What a great curio and display. Very cool. I would of died to get a curio!!!  I have a very small one with my mom's vases displayed in it. Way to go. Thanks for sharing. Not only have I not been digging. I haven't been cleaning up things or ever touching the things I have. Strange how life gets in the way so often. farmgal


----------



## ktbi (Dec 8, 2008)

Nice display HJ....very clean/impressive....I noticed a lot of yours are corked.  Are those original corks or add-ons?  Thnks for sharing....Ron


----------



## DeaconDave (Dec 8, 2008)

Farmgal dont worry what you have is an ancient disorder called" Bottlepause" You will git over it when the days start warming up. Bottlepause is an old english word that I just made up. We all want you to keep on with your bolllemania. Iam sure that all of us really enjoy your post, I know that I always look forward to your fresh,happy and true intrest in bottle collecting.
 Dave
 LaMesa ca.


----------



## farmgal (Dec 8, 2008)

Way to funny Dave!!! LOL And I thought I was the only one who made up words. My newest is flustrated...Meaning overly frustrated and flustered...hehe. Thanks for the laugh! Did I mention was have about 3 inches of snow on the ground. Nice is you enjoy it. farmgal


----------



## dollarbill (Dec 8, 2008)

A common display uh . One I would gladly show off if it were mine. Very nice HJ thanks for sharing with us and wouldn't mine seeing some of those close up.
   bill


----------



## hj (Dec 8, 2008)

Thank you all for the comments, after two years of moving them here and there they have a home.

 farmgal, truer words have never been spoken than when you said "life gets in the way". I'd love to get back to it.

 ktbi, when I dug my first decent patent med dump I was frustrated as we all are with bits of haze in an otherwise perfect bottle. It would go away when wet, reappear when dry. So I went to a local craft store and bought a large assortment of corks and displayed them full of water so the haze did not show. Then it became habit, and I fill and cork pristine bottles now. It weights them better so they don't tip as easily too.

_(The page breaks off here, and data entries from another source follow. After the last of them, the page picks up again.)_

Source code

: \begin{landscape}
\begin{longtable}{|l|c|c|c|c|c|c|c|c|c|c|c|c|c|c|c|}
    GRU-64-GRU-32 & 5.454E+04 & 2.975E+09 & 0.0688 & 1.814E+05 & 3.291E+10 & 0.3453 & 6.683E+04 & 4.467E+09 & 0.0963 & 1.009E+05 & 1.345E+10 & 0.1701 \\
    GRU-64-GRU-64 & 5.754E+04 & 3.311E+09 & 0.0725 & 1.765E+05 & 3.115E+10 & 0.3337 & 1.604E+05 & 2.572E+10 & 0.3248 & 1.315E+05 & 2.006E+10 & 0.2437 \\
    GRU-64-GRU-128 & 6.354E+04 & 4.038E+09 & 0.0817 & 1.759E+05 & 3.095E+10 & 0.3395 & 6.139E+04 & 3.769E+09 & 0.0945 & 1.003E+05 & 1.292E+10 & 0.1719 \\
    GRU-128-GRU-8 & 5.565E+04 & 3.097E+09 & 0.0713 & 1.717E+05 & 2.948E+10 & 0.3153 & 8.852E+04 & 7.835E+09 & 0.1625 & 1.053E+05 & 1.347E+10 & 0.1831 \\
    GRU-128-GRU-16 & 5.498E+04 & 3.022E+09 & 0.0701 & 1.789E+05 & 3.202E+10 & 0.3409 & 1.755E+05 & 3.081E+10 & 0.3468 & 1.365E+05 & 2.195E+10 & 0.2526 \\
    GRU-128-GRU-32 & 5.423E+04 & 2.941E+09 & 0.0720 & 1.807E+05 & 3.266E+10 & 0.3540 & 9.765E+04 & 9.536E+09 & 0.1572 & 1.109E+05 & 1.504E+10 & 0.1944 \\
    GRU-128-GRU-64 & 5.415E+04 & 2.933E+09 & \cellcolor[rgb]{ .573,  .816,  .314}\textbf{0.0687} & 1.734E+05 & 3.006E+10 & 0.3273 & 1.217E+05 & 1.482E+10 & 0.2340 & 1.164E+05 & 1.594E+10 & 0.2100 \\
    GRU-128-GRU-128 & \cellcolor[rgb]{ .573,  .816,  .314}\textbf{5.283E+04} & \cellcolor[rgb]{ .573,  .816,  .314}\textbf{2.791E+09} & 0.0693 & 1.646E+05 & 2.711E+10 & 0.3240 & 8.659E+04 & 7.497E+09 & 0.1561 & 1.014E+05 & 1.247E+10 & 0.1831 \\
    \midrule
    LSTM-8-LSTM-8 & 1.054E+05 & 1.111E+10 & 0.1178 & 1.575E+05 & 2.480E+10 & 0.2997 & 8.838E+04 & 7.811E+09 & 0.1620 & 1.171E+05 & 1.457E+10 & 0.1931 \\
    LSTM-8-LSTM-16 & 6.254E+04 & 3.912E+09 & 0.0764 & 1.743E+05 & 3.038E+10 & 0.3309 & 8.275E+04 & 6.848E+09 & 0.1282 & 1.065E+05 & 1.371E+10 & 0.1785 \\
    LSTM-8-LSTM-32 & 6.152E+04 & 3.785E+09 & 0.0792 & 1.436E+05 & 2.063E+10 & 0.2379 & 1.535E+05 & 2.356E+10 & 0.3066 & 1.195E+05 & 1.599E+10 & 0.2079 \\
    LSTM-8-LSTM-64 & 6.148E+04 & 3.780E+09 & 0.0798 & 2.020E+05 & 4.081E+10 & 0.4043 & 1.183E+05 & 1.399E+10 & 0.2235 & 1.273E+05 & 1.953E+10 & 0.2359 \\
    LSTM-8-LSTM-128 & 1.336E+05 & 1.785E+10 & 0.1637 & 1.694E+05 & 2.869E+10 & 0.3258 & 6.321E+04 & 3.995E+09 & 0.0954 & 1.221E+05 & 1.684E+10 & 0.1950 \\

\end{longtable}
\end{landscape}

 dollarbill, I am glad that you like the display. 80% of the bottles in this cabinet would be considered dollar bottles at most shows, but I am an embossing junkie. I love them all. I'll get some shots of a few singles up soon.

 hj


----------



## Penn Digger (Dec 14, 2008)

We're still waiting for the single shots.


----------



## Stardust (Dec 14, 2008)

really nice....and single shots would be nice too!


----------